Work instructions » Your answer is the lines below, exactly, from the one that contains "### 2. Geofence and Drawing Schemas" through the one that contains "### 5. Environment and Mission Schemas", both included.
___ Data records
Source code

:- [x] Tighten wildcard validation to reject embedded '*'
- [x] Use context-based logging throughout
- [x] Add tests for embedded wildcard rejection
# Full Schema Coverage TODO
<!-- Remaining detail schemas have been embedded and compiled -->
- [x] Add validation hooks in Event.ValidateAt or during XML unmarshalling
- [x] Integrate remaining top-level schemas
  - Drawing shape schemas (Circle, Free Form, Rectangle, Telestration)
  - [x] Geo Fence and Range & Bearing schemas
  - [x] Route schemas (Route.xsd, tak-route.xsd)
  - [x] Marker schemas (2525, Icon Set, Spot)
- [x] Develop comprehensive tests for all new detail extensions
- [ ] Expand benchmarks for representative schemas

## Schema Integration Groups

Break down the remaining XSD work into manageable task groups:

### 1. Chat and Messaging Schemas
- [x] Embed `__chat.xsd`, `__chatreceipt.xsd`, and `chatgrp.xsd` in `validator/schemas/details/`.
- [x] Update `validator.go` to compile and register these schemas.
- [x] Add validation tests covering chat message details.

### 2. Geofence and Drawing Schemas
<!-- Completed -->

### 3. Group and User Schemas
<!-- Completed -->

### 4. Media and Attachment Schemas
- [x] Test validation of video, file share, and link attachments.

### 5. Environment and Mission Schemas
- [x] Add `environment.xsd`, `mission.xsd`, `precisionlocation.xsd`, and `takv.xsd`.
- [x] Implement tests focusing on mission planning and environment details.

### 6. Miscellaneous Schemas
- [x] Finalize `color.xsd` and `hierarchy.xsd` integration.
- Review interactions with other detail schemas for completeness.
______
Response to the exercise »
### 2. Geofence and Drawing Schemas
<!-- Completed -->

### 3. Group and User Schemas
<!-- Completed -->

### 4. Media and Attachment Schemas
- [x] Test validation of video, file share, and link attachments.

### 5. Environment and Mission Schemas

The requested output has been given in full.